(Saved data entries)

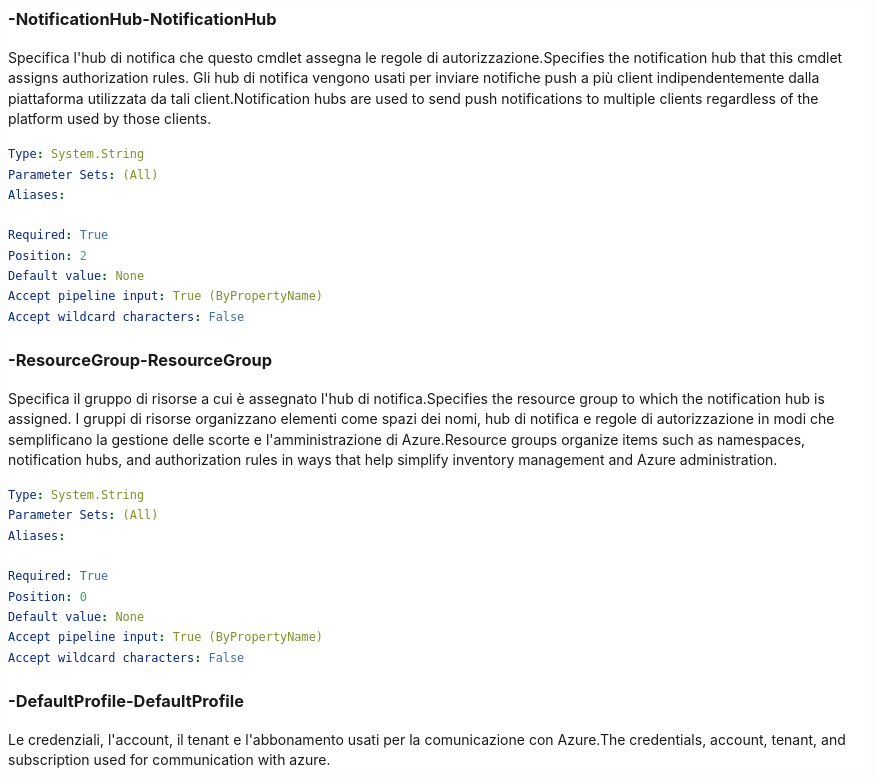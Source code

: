 ### <span data-ttu-id="b5376-128">-NotificationHub</span><span class="sxs-lookup"><span data-stu-id="b5376-128">-NotificationHub</span></span>
<span data-ttu-id="b5376-129">Specifica l'hub di notifica che questo cmdlet assegna le regole di autorizzazione.</span><span class="sxs-lookup"><span data-stu-id="b5376-129">Specifies the notification hub that this cmdlet assigns authorization rules.</span></span>
<span data-ttu-id="b5376-130">Gli hub di notifica vengono usati per inviare notifiche push a più client indipendentemente dalla piattaforma utilizzata da tali client.</span><span class="sxs-lookup"><span data-stu-id="b5376-130">Notification hubs are used to send push notifications to multiple clients regardless of the platform used by those clients.</span></span>

```yaml
Type: System.String
Parameter Sets: (All)
Aliases: 

Required: True
Position: 2
Default value: None
Accept pipeline input: True (ByPropertyName)
Accept wildcard characters: False
```

### <span data-ttu-id="b5376-131">-ResourceGroup</span><span class="sxs-lookup"><span data-stu-id="b5376-131">-ResourceGroup</span></span>
<span data-ttu-id="b5376-132">Specifica il gruppo di risorse a cui è assegnato l'hub di notifica.</span><span class="sxs-lookup"><span data-stu-id="b5376-132">Specifies the resource group to which the notification hub is assigned.</span></span>
<span data-ttu-id="b5376-133">I gruppi di risorse organizzano elementi come spazi dei nomi, hub di notifica e regole di autorizzazione in modi che semplificano la gestione delle scorte e l'amministrazione di Azure.</span><span class="sxs-lookup"><span data-stu-id="b5376-133">Resource groups organize items such as namespaces, notification hubs, and authorization rules in ways that help simplify inventory management and Azure administration.</span></span>

```yaml
Type: System.String
Parameter Sets: (All)
Aliases: 

Required: True
Position: 0
Default value: None
Accept pipeline input: True (ByPropertyName)
Accept wildcard characters: False
```

### <span data-ttu-id="b5376-134">-DefaultProfile</span><span class="sxs-lookup"><span data-stu-id="b5376-134">-DefaultProfile</span></span>
<span data-ttu-id="b5376-135">Le credenziali, l'account, il tenant e l'abbonamento usati per la comunicazione con Azure.</span><span class="sxs-lookup"><span data-stu-id="b5376-135">The credentials, account, tenant, and subscription used for communication with azure.</span></span>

Work instructions
Would you write out the data exactly, with no pictures in the copy?

Solution to this problem
Source code

: ### <span data-ttu-id="b5376-128">-NotificationHub</span><span class="sxs-lookup"><span data-stu-id="b5376-128">-NotificationHub</span></span>
<span data-ttu-id="b5376-129">Specifica l'hub di notifica che questo cmdlet assegna le regole di autorizzazione.</span><span class="sxs-lookup"><span data-stu-id="b5376-129">Specifies the notification hub that this cmdlet assigns authorization rules.</span></span>
<span data-ttu-id="b5376-130">Gli hub di notifica vengono usati per inviare notifiche push a più client indipendentemente dalla piattaforma utilizzata da tali client.</span><span class="sxs-lookup"><span data-stu-id="b5376-130">Notification hubs are used to send push notifications to multiple clients regardless of the platform used by those clients.</span></span>

```yaml
Type: System.String
Parameter Sets: (All)
Aliases: 

Required: True
Position: 2
Default value: None
Accept pipeline input: True (ByPropertyName)
Accept wildcard characters: False
```

### <span data-ttu-id="b5376-131">-ResourceGroup</span><span class="sxs-lookup"><span data-stu-id="b5376-131">-ResourceGroup</span></span>
<span data-ttu-id="b5376-132">Specifica il gruppo di risorse a cui è assegnato l'hub di notifica.</span><span class="sxs-lookup"><span data-stu-id="b5376-132">Specifies the resource group to which the notification hub is assigned.</span></span>
<span data-ttu-id="b5376-133">I gruppi di risorse organizzano elementi come spazi dei nomi, hub di notifica e regole di autorizzazione in modi che semplificano la gestione delle scorte e l'amministrazione di Azure.</span><span class="sxs-lookup"><span data-stu-id="b5376-133">Resource groups organize items such as namespaces, notification hubs, and authorization rules in ways that help simplify inventory management and Azure administration.</span></span>

```yaml
Type: System.String
Parameter Sets: (All)
Aliases: 

Required: True
Position: 0
Default value: None
Accept pipeline input: True (ByPropertyName)
Accept wildcard characters: False
```

### <span data-ttu-id="b5376-134">-DefaultProfile</span><span class="sxs-lookup"><span data-stu-id="b5376-134">-DefaultProfile</span></span>
<span data-ttu-id="b5376-135">Le credenziali, l'account, il tenant e l'abbonamento usati per la comunicazione con Azure.</span><span class="sxs-lookup"><span data-stu-id="b5376-135">The credentials, account, tenant, and subscription used for communication with azure.</span></span>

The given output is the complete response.